Let’s not get bogged down in bad news when Restorative Justice is such a good news story. When looking back at the last decade, I have reflected on the huge human potential which has been released through people being given a voice and an opportunity to reflect and recover. It has been a privilege to work alongside people like Ann-Marie Pearson, Rob Hall and Lucy Fry, who have shared their experience of Restorative Justice and the peace of mind and strength it can bring.
Across the country, there are outstanding examples of high quality regional restorative services and we have worked closely with a number of Police and Crime Commissioners, prisons, probation and police to develop practice, highlight stories and support their work.
I continue to be concerned about the low numbers of victims with a known offender who recall being offered Restorative Justice – 4.8% in 2019 – when this is a clear entitlement in the Victim Code of Practice. This is particularly stark for people who suffer from hate crimes, a group which has significantly increased since the 2016 referendum. Under-reported and under-prosecuted, our work with 3 regional services and many equality and community groups has revealed that victims of hate are routinely sidelined and are not being given the opportunity to choose Restorative Justice, or in fact, are often not accessing any form of justice. Why me? have sought to address this through the production of two reports on hate crime and through ongoing casework referred to us by LGBT+ specialists GALOP. The work has attracted international interest from Europe and Canada and we will be working with a further 5 Police and Crime Commissioner areas over the next year to develop this.
Restorative Justice also has a beneficial impact on people who commit crime, who often do not realise the extent of the harm they have caused. Engagement in the process helps them to reflect, take responsibility and understand the impact of their actions. In fact, many victims simply want the crime to stop and their voices to be heard. If Restorative Justice is a means of achieving that then we are really on to a winner. With a new Victim Law in the offing, we will be keeping a close eye on its progress through Parliament and the entitlements to Restorative Justice.

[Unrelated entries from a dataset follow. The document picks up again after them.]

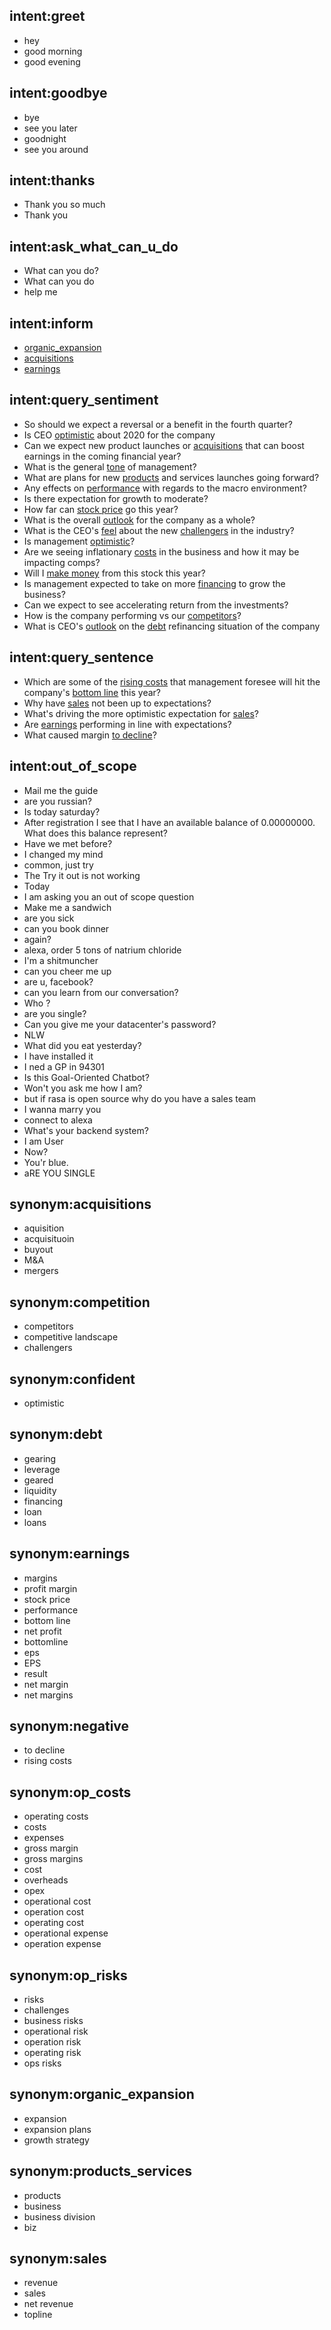 ## intent:greet
- hey
- good morning
- good evening

## intent:goodbye
- bye
- see you later
- goodnight
- see you around

## intent:thanks
- Thank you so much
- Thank you

## intent:ask_what_can_u_do
- What can you do?
- What can you do
- help me

## intent:inform
- [organic_expansion](aspect_type)
- [acquisitions](aspect_type)
- [earnings](aspect_type)

## intent:query_sentiment
- So should we expect a reversal or a benefit in the fourth quarter?
- Is CEO [optimistic](emot_polarity) about 2020 for the company
- Can we expect new product launches or [acquisitions](aspect_type) that can boost earnings in the coming financial year?
- What is the general [tone](emot_polarity) of management?
- What are plans for new [products](aspect_type:products_services) and services launches going forward?
- Any effects on [performance](aspect_type:earnings) with regards to the macro environment?
- Is there expectation for growth to moderate?
- How far can [stock price](aspect_type:earnings) go this year?
- What is the overall [outlook](sent_polarity) for the company as a whole?
- What is the CEO's [feel](emot_polarity) about the new [challengers](aspect_type:competition) in the industry?
- Is management [optimistic](emot_polarity)?
- Are we seeing inflationary [costs](aspect_type:op_costs) in the business and how it may be impacting comps?
- Will I [make money](sent_polarity) from this stock this year?
- Is management expected to take on more [financing](aspect_type:debt) to grow the business?
- Can we expect to see accelerating return from the investments?
- How is the company performing vs our [competitors](aspect_type:competition)?
- What is CEO's [outlook](sent_polarity) on the [debt](aspect_type) refinancing situation of the company

## intent:query_sentence
- Which are some of the [rising costs](sent_polarity:negative) that management foresee will hit the company's [bottom line](aspect_type:earnings) this year?
- Why have [sales](aspect_type) not been up to expectations?
- What's driving the more optimistic expectation for [sales](aspect_type)?
- Are [earnings](aspect_type) performing in line with expectations?
- What caused margin [to decline](sent_polarity:negative)?

## intent:out_of_scope
- Mail me the guide
- are you russian?
- Is today saturday?
- After registration I see that I have an available balance of 0.00000000. What does this balance represent?
- Have we met before?
- I changed my mind
- common, just try
- The Try it out is not working
- Today
- I am asking you an out of scope question
- Make me a sandwich
- are you sick
- can you book dinner
- again?
- alexa, order 5 tons of natrium chloride
- I'm a shitmuncher
- can you cheer me up
- are u, facebook?
- can you learn from our conversation?
- Who ?
- are you single?
- Can you give me your datacenter's password?
- NLW
- What did you eat yesterday?
- I have installed it
- I ned a GP in 94301
- Is this Goal-Oriented Chatbot?
- Won't you ask me how I am?
- but if rasa is open source why do you have a sales team
- I wanna marry you
- connect to alexa
- What's your backend system?
- I am User
- Now?
- You'r blue.
- aRE YOU SINGLE

## synonym:acquisitions
- aquisition
- acquisituoin
- buyout
- M&A
- mergers

## synonym:competition
- competitors
- competitive landscape
- challengers

## synonym:confident
- optimistic

## synonym:debt
- gearing
- leverage
- geared
- liquidity
- financing
- loan
- loans

## synonym:earnings
- margins
- profit margin
- stock price
- performance
- bottom line
- net profit
- bottomline
- eps
- EPS
- result
- net margin
- net margins

## synonym:negative
- to decline
- rising costs

## synonym:op_costs
- operating costs
- costs
- expenses
- gross margin
- gross margins
- cost
- overheads
- opex
- operational cost
- operation cost
- operating cost
- operational expense
- operation expense

## synonym:op_risks
- risks
- challenges
- business risks
- operational risk
- operation risk
- operating risk
- ops risks

## synonym:organic_expansion
- expansion
- expansion plans
- growth strategy

## synonym:products_services
- products
- business
- business division
- biz

## synonym:sales
- revenue
- sales
- net revenue
- topline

A highly recommended read is Marian Partington’s book, If you sit very still, in which she talks about melting delusions of a ‘better past’, and healing herself by talking and writing about her experience. This truly inspirational story highlights the value in providing alternatives and additions to the adversarial justice system, which really address what victims want.
I look forward to collaborating with you in the months ahead to ensure that Restorative Justice is used as widely as possible, enabling many many more people to find their voices and make this world a better place to live in.